A new research report titled ‘Food Price Hike: Empty Plates on Rise’ shows that recent food price inflation will add around 30 million more people to the tally of those living below poverty line in the country.
Published by the ActionAid, findings of the report were shared at a national conference on ‘Rights to Food’ jointly organised by the FoodFirst Information and Action Network (FIAN) Pakistan Group, Journalists for Democracy and Human Rights (JDHR), Actionaid, Oxfam Novib, Dharti Campaign, in partnership with the Pakistan Kissan Ittehad (PKI), Sustainable Agriculture Action Group (SAAG) and Infochange News and Features Network (INFN).

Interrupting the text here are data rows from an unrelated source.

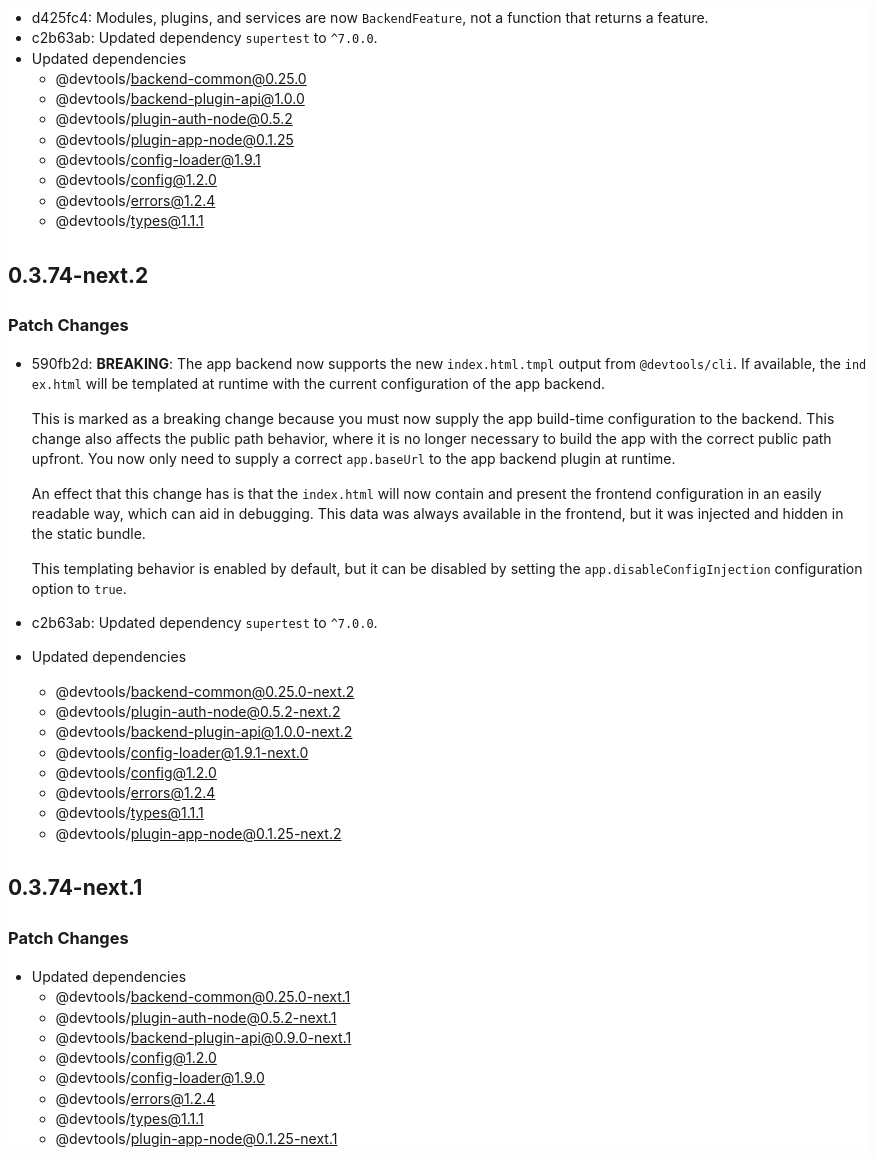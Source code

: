 - d425fc4: Modules, plugins, and services are now `BackendFeature`, not a function that returns a feature.
- c2b63ab: Updated dependency `supertest` to `^7.0.0`.
- Updated dependencies
  - @devtools/backend-common@0.25.0
  - @devtools/backend-plugin-api@1.0.0
  - @devtools/plugin-auth-node@0.5.2
  - @devtools/plugin-app-node@0.1.25
  - @devtools/config-loader@1.9.1
  - @devtools/config@1.2.0
  - @devtools/errors@1.2.4
  - @devtools/types@1.1.1

## 0.3.74-next.2

### Patch Changes

- 590fb2d: **BREAKING**: The app backend now supports the new `index.html.tmpl` output from `@devtools/cli`. If available, the `index.html` will be templated at runtime with the current configuration of the app backend.

  This is marked as a breaking change because you must now supply the app build-time configuration to the backend. This change also affects the public path behavior, where it is no longer necessary to build the app with the correct public path upfront. You now only need to supply a correct `app.baseUrl` to the app backend plugin at runtime.

  An effect that this change has is that the `index.html` will now contain and present the frontend configuration in an easily readable way, which can aid in debugging. This data was always available in the frontend, but it was injected and hidden in the static bundle.

  This templating behavior is enabled by default, but it can be disabled by setting the `app.disableConfigInjection` configuration option to `true`.

- c2b63ab: Updated dependency `supertest` to `^7.0.0`.
- Updated dependencies
  - @devtools/backend-common@0.25.0-next.2
  - @devtools/plugin-auth-node@0.5.2-next.2
  - @devtools/backend-plugin-api@1.0.0-next.2
  - @devtools/config-loader@1.9.1-next.0
  - @devtools/config@1.2.0
  - @devtools/errors@1.2.4
  - @devtools/types@1.1.1
  - @devtools/plugin-app-node@0.1.25-next.2

## 0.3.74-next.1

### Patch Changes

- Updated dependencies
  - @devtools/backend-common@0.25.0-next.1
  - @devtools/plugin-auth-node@0.5.2-next.1
  - @devtools/backend-plugin-api@0.9.0-next.1
  - @devtools/config@1.2.0
  - @devtools/config-loader@1.9.0
  - @devtools/errors@1.2.4
  - @devtools/types@1.1.1
  - @devtools/plugin-app-node@0.1.25-next.1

Representatives of farmers’ organisations, female farmers, academia, media and civil society participated in the conference. They warned all provincial governments that the food price inflation will result in increase in the number of empty plates in the country. They called upon the governments to control price hike with immediate effect.

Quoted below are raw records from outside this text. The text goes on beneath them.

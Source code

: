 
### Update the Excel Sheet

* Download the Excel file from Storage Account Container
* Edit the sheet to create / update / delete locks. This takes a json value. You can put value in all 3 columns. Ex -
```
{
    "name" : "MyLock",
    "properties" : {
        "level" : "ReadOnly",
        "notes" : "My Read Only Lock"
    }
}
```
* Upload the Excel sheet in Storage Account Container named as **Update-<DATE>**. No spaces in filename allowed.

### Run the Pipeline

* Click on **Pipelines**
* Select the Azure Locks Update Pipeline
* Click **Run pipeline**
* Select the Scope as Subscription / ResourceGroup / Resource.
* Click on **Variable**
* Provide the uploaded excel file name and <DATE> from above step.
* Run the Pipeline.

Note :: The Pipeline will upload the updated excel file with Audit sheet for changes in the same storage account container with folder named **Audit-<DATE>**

“Act now to protect the hungry and the poor from food insecurity, food vulnerability, land grabbing, denial of women’s right to land as it has a deep structural nexus with food security,” they said while urging the provinces to legislate for the protection of the food right of common people and acknowledge women working in fields as farmers.

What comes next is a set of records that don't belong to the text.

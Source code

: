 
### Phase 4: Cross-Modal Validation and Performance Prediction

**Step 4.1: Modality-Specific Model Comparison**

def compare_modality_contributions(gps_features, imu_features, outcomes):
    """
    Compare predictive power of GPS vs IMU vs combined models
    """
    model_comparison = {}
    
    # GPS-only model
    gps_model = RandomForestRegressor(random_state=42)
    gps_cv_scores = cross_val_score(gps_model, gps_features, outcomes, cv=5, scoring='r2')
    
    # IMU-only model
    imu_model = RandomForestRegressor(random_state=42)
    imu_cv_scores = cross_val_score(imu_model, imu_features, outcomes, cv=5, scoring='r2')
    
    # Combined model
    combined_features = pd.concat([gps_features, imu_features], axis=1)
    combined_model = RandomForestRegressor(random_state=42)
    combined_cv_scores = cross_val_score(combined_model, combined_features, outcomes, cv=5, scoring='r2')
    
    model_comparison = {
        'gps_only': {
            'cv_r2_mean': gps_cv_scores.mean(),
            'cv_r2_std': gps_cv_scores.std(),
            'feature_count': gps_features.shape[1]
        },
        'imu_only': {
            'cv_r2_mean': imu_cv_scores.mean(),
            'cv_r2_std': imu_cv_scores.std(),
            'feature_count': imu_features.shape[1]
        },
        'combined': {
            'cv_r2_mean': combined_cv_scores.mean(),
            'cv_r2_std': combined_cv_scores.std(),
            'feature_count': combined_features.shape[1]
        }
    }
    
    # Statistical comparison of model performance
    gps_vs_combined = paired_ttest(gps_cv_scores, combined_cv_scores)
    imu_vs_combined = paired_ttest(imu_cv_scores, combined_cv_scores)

They called upon the governments that these laws must ensure that food reaches to every one who cannot afford to buy it from the market and do not let the market forces increase the prices of food for corporate greed. The theme of the conference was ‘Together against Hunger-Ensuring Food Security through Women’s Right to Land’.
Speaking on the occasion, Tariq Mehmood from Pakistan Kissan Ittehad called for averting food crisis by stabilising food production with greater investments in agricultural infrastructure.
Uzma Tahir from ActionAid said a number of efforts made by the civil society organisations have resulted in allocation of 0.1 million acre of land by the Sindh government to 4,196 peasants. “Women make 70 per cent of the total beneficiaries. The women who have been allotted land in Sindh face a threat of expulsion from their allotted land due to vested interest of feudal and farmers’ men as the land will be re-demarcated and re-allotted after floods are over.
Shafqat Munir, convener of the FIAN Group Pakistan, said in a country where almost half the population (48.6 percent) does not have access to sufficient food for active and healthy life, right to food has fast emerged as the most major challenge.
Aftab Alam from the ActionAid said for poor families in Pakistan, who already spend more than 60 per cent of their income on food, higher food prices further reduce their ability to pay for medical care and their children’s education and if this trend goes on, the food crisis will badly undermine recent gains in poverty reduction.
Dr. Wajid Pirzada said Pakistan recently faced three big disasters, 2005 earthquake and 2010 and 2011 floods that literally rendered millions of more people at the verge of hunger.
Majid Bashir, legal expert, said sub clause (d) of the Article 38 of the Constitution of Pakistan says: “The state shall provide basic necessities of life, such as food, clothing, housing, education and medical relief, for all such citizens, irrespective of sex, caste, creed or race, as are permanently or temporarily unable to earn their livelihood on account of infirmity, sickness or unemployment.”
Samina Nazir from PODA said food prices and food insecurity at the household levels have been on the rise over the past few years. “Equal distribution, ownership, control and access to land are some important matters to be looked at while analysing the state of social justice and human rights,” she said.
She said that women are denied right to access, control and own land as only one per cent women in Pakistan own land and in most of the cases, the control over their land is in the hands of male member of the household.